• _Problem to work on_
When you write out the listing, keep each word exactly as it stands but include none of its images.

════════

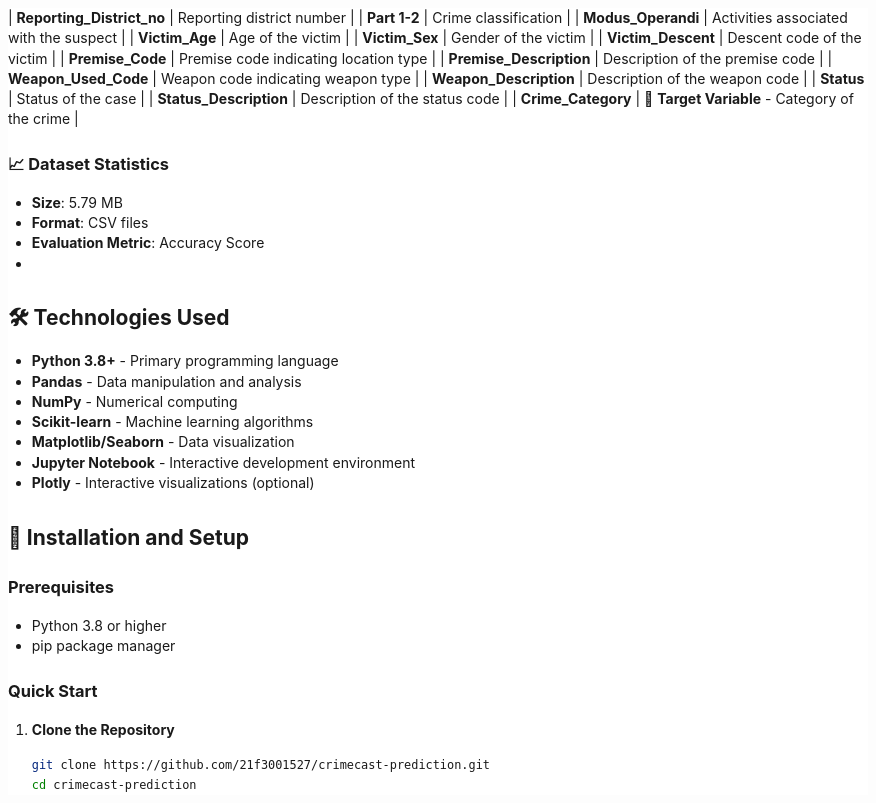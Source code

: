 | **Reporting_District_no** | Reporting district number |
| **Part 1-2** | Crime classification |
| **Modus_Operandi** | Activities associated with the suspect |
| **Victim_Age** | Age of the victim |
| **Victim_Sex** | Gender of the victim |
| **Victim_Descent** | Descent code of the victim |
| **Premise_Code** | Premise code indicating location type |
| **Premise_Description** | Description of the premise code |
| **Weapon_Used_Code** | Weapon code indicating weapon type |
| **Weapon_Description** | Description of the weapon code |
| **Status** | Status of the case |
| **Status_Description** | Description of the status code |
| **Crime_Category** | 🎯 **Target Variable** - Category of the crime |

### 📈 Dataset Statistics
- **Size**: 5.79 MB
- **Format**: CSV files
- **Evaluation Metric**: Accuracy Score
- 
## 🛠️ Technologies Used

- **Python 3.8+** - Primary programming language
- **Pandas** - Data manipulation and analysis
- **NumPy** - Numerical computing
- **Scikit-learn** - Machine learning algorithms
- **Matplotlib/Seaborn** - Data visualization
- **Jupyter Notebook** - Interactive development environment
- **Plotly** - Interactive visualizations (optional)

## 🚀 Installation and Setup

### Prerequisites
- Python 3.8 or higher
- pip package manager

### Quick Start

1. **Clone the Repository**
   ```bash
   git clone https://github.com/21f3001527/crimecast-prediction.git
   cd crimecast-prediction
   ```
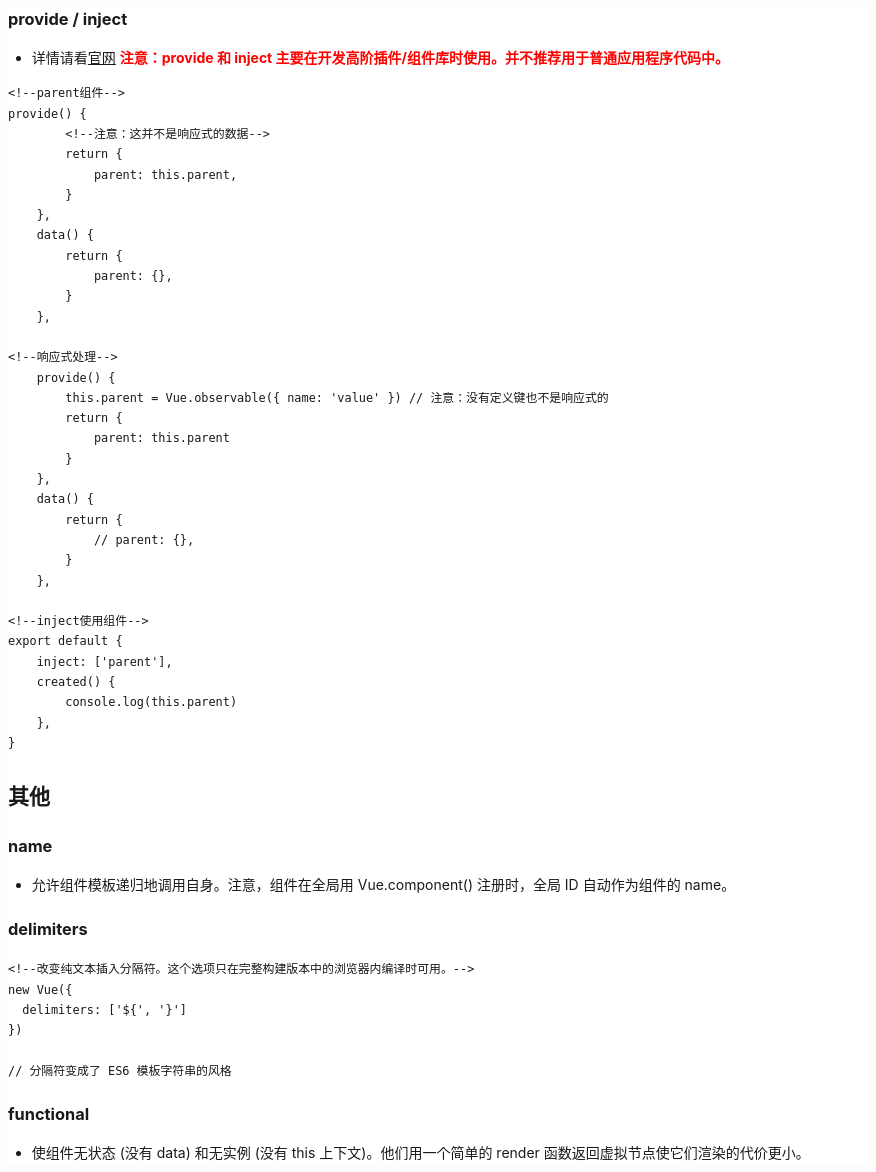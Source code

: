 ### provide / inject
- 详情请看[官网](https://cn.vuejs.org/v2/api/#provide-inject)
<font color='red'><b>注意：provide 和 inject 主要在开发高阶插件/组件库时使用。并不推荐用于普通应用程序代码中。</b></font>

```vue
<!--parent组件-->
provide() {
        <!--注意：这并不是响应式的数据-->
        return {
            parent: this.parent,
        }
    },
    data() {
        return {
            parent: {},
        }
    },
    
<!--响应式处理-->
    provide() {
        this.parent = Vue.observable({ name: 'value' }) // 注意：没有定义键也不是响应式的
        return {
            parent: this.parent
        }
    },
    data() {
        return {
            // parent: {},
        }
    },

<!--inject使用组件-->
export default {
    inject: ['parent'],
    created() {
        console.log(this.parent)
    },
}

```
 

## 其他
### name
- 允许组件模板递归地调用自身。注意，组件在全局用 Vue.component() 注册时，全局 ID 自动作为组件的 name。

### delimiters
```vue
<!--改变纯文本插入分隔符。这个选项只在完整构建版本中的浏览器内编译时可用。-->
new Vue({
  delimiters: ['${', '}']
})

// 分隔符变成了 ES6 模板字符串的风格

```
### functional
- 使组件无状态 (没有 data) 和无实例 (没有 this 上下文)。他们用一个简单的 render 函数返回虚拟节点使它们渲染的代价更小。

════════

• _Response to this task_
Source code

: | **Reporting_District_no** | Reporting district number |
| **Part 1-2** | Crime classification |
| **Modus_Operandi** | Activities associated with the suspect |
| **Victim_Age** | Age of the victim |
| **Victim_Sex** | Gender of the victim |
| **Victim_Descent** | Descent code of the victim |
| **Premise_Code** | Premise code indicating location type |
| **Premise_Description** | Description of the premise code |
| **Weapon_Used_Code** | Weapon code indicating weapon type |
| **Weapon_Description** | Description of the weapon code |
| **Status** | Status of the case |
| **Status_Description** | Description of the status code |
| **Crime_Category** | 🎯 **Target Variable** - Category of the crime |

### 📈 Dataset Statistics
- **Size**: 5.79 MB
- **Format**: CSV files
- **Evaluation Metric**: Accuracy Score
- 
## 🛠️ Technologies Used

- **Python 3.8+** - Primary programming language
- **Pandas** - Data manipulation and analysis
- **NumPy** - Numerical computing
- **Scikit-learn** - Machine learning algorithms
- **Matplotlib/Seaborn** - Data visualization
- **Jupyter Notebook** - Interactive development environment
- **Plotly** - Interactive visualizations (optional)

## 🚀 Installation and Setup

### Prerequisites
- Python 3.8 or higher
- pip package manager

### Quick Start

1. **Clone the Repository**
   ```bash
   git clone https://github.com/21f3001527/crimecast-prediction.git
   cd crimecast-prediction
   ```
Source code

: ### provide / inject
- 详情请看[官网](https://cn.vuejs.org/v2/api/#provide-inject)
<font color='red'><b>注意：provide 和 inject 主要在开发高阶插件/组件库时使用。并不推荐用于普通应用程序代码中。</b></font>

```vue
<!--parent组件-->
provide() {
        <!--注意：这并不是响应式的数据-->
        return {
            parent: this.parent,
        }
    },
    data() {
        return {
            parent: {},
        }
    },
    
<!--响应式处理-->
    provide() {
        this.parent = Vue.observable({ name: 'value' }) // 注意：没有定义键也不是响应式的
        return {
            parent: this.parent
        }
    },
    data() {
        return {
            // parent: {},
        }
    },

<!--inject使用组件-->
export default {
    inject: ['parent'],
    created() {
        console.log(this.parent)
    },
}

```
 

## 其他
### name
- 允许组件模板递归地调用自身。注意，组件在全局用 Vue.component() 注册时，全局 ID 自动作为组件的 name。

### delimiters
```vue
<!--改变纯文本插入分隔符。这个选项只在完整构建版本中的浏览器内编译时可用。-->
new Vue({
  delimiters: ['${', '}']
})

// 分隔符变成了 ES6 模板字符串的风格

```
### functional
- 使组件无状态 (没有 data) 和无实例 (没有 this 上下文)。他们用一个简单的 render 函数返回虚拟节点使它们渲染的代价更小。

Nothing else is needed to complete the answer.